#### YOUR TASK
Exact repetition is required: output every record in full.

Stored data entries
══════════════════════════════

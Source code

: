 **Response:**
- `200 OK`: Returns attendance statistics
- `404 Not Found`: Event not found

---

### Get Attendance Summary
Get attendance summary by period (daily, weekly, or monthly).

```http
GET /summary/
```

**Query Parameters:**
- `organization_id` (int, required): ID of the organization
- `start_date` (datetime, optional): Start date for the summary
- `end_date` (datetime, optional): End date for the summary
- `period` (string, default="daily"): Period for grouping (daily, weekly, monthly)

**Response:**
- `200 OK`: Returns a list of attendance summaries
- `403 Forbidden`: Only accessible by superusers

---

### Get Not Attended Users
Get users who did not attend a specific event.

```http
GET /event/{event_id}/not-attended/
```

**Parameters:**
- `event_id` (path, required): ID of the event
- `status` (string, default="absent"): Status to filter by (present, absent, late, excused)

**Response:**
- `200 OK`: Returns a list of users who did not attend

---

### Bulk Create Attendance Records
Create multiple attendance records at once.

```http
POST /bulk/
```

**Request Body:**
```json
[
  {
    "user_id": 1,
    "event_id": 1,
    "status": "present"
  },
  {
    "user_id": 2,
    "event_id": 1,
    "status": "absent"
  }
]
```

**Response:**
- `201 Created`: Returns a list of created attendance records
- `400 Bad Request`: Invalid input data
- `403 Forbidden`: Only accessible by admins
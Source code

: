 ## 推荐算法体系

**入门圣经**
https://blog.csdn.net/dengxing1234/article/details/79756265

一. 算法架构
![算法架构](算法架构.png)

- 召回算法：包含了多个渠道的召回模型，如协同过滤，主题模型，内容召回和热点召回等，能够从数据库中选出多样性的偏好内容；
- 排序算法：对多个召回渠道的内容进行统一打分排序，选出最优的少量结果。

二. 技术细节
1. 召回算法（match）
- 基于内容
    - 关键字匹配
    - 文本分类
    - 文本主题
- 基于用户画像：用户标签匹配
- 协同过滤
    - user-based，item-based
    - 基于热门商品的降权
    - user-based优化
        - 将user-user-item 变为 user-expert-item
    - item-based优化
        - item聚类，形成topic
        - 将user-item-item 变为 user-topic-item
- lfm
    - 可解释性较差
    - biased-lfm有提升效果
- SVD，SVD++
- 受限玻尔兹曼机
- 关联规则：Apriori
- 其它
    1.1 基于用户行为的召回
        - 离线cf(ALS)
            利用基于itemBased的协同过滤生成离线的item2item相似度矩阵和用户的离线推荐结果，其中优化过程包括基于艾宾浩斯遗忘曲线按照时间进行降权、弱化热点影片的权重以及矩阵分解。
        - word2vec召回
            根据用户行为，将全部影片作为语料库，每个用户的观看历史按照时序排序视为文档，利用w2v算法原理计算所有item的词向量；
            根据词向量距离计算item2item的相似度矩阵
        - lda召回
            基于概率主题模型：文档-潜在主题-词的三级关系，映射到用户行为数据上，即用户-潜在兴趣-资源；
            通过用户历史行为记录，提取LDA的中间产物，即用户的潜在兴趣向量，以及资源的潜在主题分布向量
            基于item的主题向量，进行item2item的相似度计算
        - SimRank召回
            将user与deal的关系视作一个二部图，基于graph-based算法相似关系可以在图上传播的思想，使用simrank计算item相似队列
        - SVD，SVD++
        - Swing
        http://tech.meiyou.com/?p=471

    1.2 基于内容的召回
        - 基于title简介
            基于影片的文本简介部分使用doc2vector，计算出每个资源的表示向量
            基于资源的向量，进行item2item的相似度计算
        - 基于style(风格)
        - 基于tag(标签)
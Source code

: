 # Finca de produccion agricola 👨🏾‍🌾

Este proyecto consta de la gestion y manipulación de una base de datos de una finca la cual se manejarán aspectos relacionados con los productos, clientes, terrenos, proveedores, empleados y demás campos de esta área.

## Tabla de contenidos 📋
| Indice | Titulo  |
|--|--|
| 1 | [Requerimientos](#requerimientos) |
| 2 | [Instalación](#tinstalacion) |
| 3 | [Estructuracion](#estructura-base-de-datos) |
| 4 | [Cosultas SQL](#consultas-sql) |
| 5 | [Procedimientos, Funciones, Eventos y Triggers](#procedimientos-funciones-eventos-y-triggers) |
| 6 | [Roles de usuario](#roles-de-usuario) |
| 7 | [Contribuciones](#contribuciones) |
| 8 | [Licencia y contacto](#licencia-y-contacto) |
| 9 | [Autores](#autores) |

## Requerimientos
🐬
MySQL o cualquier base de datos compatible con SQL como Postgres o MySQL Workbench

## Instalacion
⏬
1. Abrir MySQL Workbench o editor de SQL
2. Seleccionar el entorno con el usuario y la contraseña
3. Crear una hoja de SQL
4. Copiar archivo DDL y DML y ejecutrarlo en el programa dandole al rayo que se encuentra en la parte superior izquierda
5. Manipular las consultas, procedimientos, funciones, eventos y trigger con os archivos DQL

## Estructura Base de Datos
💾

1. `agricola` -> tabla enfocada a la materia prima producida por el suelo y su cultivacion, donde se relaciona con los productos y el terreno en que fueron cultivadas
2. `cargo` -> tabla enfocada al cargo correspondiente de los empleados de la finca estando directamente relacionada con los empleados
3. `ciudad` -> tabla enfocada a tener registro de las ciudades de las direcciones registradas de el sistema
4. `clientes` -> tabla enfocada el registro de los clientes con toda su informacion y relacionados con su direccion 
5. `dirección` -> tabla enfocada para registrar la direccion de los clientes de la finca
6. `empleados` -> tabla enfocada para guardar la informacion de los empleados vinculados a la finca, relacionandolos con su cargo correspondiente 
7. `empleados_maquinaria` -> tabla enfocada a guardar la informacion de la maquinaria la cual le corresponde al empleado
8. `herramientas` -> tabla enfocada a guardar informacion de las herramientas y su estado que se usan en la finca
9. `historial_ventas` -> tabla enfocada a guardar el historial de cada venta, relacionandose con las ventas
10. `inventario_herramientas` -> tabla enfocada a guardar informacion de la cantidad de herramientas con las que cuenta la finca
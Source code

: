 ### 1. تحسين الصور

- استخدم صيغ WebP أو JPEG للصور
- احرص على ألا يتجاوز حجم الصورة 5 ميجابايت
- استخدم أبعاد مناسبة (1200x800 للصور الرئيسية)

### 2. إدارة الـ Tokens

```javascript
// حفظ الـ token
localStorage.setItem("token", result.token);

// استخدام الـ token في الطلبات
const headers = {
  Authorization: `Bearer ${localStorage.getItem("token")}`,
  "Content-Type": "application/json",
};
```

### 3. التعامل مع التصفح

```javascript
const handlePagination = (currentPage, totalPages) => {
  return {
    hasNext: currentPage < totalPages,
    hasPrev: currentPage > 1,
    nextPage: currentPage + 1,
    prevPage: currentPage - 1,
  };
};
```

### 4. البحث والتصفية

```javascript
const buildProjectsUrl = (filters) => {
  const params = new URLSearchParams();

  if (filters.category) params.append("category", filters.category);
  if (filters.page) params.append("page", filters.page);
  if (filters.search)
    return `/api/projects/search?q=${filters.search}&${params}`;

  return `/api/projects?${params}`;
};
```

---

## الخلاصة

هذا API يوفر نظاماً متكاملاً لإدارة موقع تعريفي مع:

══════════════════════════════

#### ANSWER TO THE EXERCISE
Source code

: **Response:**
- `200 OK`: Returns attendance statistics
- `404 Not Found`: Event not found

---

### Get Attendance Summary
Get attendance summary by period (daily, weekly, or monthly).

```http
GET /summary/
```

**Query Parameters:**
- `organization_id` (int, required): ID of the organization
- `start_date` (datetime, optional): Start date for the summary
- `end_date` (datetime, optional): End date for the summary
- `period` (string, default="daily"): Period for grouping (daily, weekly, monthly)

**Response:**
- `200 OK`: Returns a list of attendance summaries
- `403 Forbidden`: Only accessible by superusers

---

### Get Not Attended Users
Get users who did not attend a specific event.

```http
GET /event/{event_id}/not-attended/
```

**Parameters:**
- `event_id` (path, required): ID of the event
- `status` (string, default="absent"): Status to filter by (present, absent, late, excused)

**Response:**
- `200 OK`: Returns a list of users who did not attend

---

### Bulk Create Attendance Records
Create multiple attendance records at once.

```http
POST /bulk/
```

**Request Body:**
```json
[
  {
    "user_id": 1,
    "event_id": 1,
    "status": "present"
  },
  {
    "user_id": 2,
    "event_id": 1,
    "status": "absent"
  }
]
```

**Response:**
- `201 Created`: Returns a list of created attendance records
- `400 Bad Request`: Invalid input data
- `403 Forbidden`: Only accessible by admins
Source code

: ## 推荐算法体系

**入门圣经**
https://blog.csdn.net/dengxing1234/article/details/79756265

一. 算法架构
![算法架构](算法架构.png)

- 召回算法：包含了多个渠道的召回模型，如协同过滤，主题模型，内容召回和热点召回等，能够从数据库中选出多样性的偏好内容；
- 排序算法：对多个召回渠道的内容进行统一打分排序，选出最优的少量结果。

二. 技术细节
1. 召回算法（match）
- 基于内容
    - 关键字匹配
    - 文本分类
    - 文本主题
- 基于用户画像：用户标签匹配
- 协同过滤
    - user-based，item-based
    - 基于热门商品的降权
    - user-based优化
        - 将user-user-item 变为 user-expert-item
    - item-based优化
        - item聚类，形成topic
        - 将user-item-item 变为 user-topic-item
- lfm
    - 可解释性较差
    - biased-lfm有提升效果
- SVD，SVD++
- 受限玻尔兹曼机
- 关联规则：Apriori
- 其它
    1.1 基于用户行为的召回
        - 离线cf(ALS)
            利用基于itemBased的协同过滤生成离线的item2item相似度矩阵和用户的离线推荐结果，其中优化过程包括基于艾宾浩斯遗忘曲线按照时间进行降权、弱化热点影片的权重以及矩阵分解。
        - word2vec召回
            根据用户行为，将全部影片作为语料库，每个用户的观看历史按照时序排序视为文档，利用w2v算法原理计算所有item的词向量；
            根据词向量距离计算item2item的相似度矩阵
        - lda召回
            基于概率主题模型：文档-潜在主题-词的三级关系，映射到用户行为数据上，即用户-潜在兴趣-资源；
            通过用户历史行为记录，提取LDA的中间产物，即用户的潜在兴趣向量，以及资源的潜在主题分布向量
            基于item的主题向量，进行item2item的相似度计算
        - SimRank召回
            将user与deal的关系视作一个二部图，基于graph-based算法相似关系可以在图上传播的思想，使用simrank计算item相似队列
        - SVD，SVD++
        - Swing
        http://tech.meiyou.com/?p=471

    1.2 基于内容的召回
        - 基于title简介
            基于影片的文本简介部分使用doc2vector，计算出每个资源的表示向量
            基于资源的向量，进行item2item的相似度计算
        - 基于style(风格)
        - 基于tag(标签)
Source code

: # Finca de produccion agricola 👨🏾‍🌾

Este proyecto consta de la gestion y manipulación de una base de datos de una finca la cual se manejarán aspectos relacionados con los productos, clientes, terrenos, proveedores, empleados y demás campos de esta área.

## Tabla de contenidos 📋
| Indice | Titulo  |
|--|--|
| 1 | [Requerimientos](#requerimientos) |
| 2 | [Instalación](#tinstalacion) |
| 3 | [Estructuracion](#estructura-base-de-datos) |
| 4 | [Cosultas SQL](#consultas-sql) |
| 5 | [Procedimientos, Funciones, Eventos y Triggers](#procedimientos-funciones-eventos-y-triggers) |
| 6 | [Roles de usuario](#roles-de-usuario) |
| 7 | [Contribuciones](#contribuciones) |
| 8 | [Licencia y contacto](#licencia-y-contacto) |
| 9 | [Autores](#autores) |

## Requerimientos
🐬
MySQL o cualquier base de datos compatible con SQL como Postgres o MySQL Workbench

## Instalacion
⏬
1. Abrir MySQL Workbench o editor de SQL
2. Seleccionar el entorno con el usuario y la contraseña
3. Crear una hoja de SQL
4. Copiar archivo DDL y DML y ejecutrarlo en el programa dandole al rayo que se encuentra en la parte superior izquierda
5. Manipular las consultas, procedimientos, funciones, eventos y trigger con os archivos DQL

## Estructura Base de Datos
💾

1. `agricola` -> tabla enfocada a la materia prima producida por el suelo y su cultivacion, donde se relaciona con los productos y el terreno en que fueron cultivadas
2. `cargo` -> tabla enfocada al cargo correspondiente de los empleados de la finca estando directamente relacionada con los empleados
3. `ciudad` -> tabla enfocada a tener registro de las ciudades de las direcciones registradas de el sistema
4. `clientes` -> tabla enfocada el registro de los clientes con toda su informacion y relacionados con su direccion 
5. `dirección` -> tabla enfocada para registrar la direccion de los clientes de la finca
6. `empleados` -> tabla enfocada para guardar la informacion de los empleados vinculados a la finca, relacionandolos con su cargo correspondiente 
7. `empleados_maquinaria` -> tabla enfocada a guardar la informacion de la maquinaria la cual le corresponde al empleado
8. `herramientas` -> tabla enfocada a guardar informacion de las herramientas y su estado que se usan en la finca
9. `historial_ventas` -> tabla enfocada a guardar el historial de cada venta, relacionandose con las ventas
10. `inventario_herramientas` -> tabla enfocada a guardar informacion de la cantidad de herramientas con las que cuenta la finca
Source code

: ### 1. تحسين الصور

- استخدم صيغ WebP أو JPEG للصور
- احرص على ألا يتجاوز حجم الصورة 5 ميجابايت
- استخدم أبعاد مناسبة (1200x800 للصور الرئيسية)

### 2. إدارة الـ Tokens

```javascript
// حفظ الـ token
localStorage.setItem("token", result.token);

// استخدام الـ token في الطلبات
const headers = {
  Authorization: `Bearer ${localStorage.getItem("token")}`,
  "Content-Type": "application/json",
};
```

### 3. التعامل مع التصفح

```javascript
const handlePagination = (currentPage, totalPages) => {
  return {
    hasNext: currentPage < totalPages,
    hasPrev: currentPage > 1,
    nextPage: currentPage + 1,
    prevPage: currentPage - 1,
  };
};
```

### 4. البحث والتصفية

```javascript
const buildProjectsUrl = (filters) => {
  const params = new URLSearchParams();

  if (filters.category) params.append("category", filters.category);
  if (filters.page) params.append("page", filters.page);
  if (filters.search)
    return `/api/projects/search?q=${filters.search}&${params}`;

  return `/api/projects?${params}`;
};
```

---

## الخلاصة

هذا API يوفر نظاماً متكاملاً لإدارة موقع تعريفي مع:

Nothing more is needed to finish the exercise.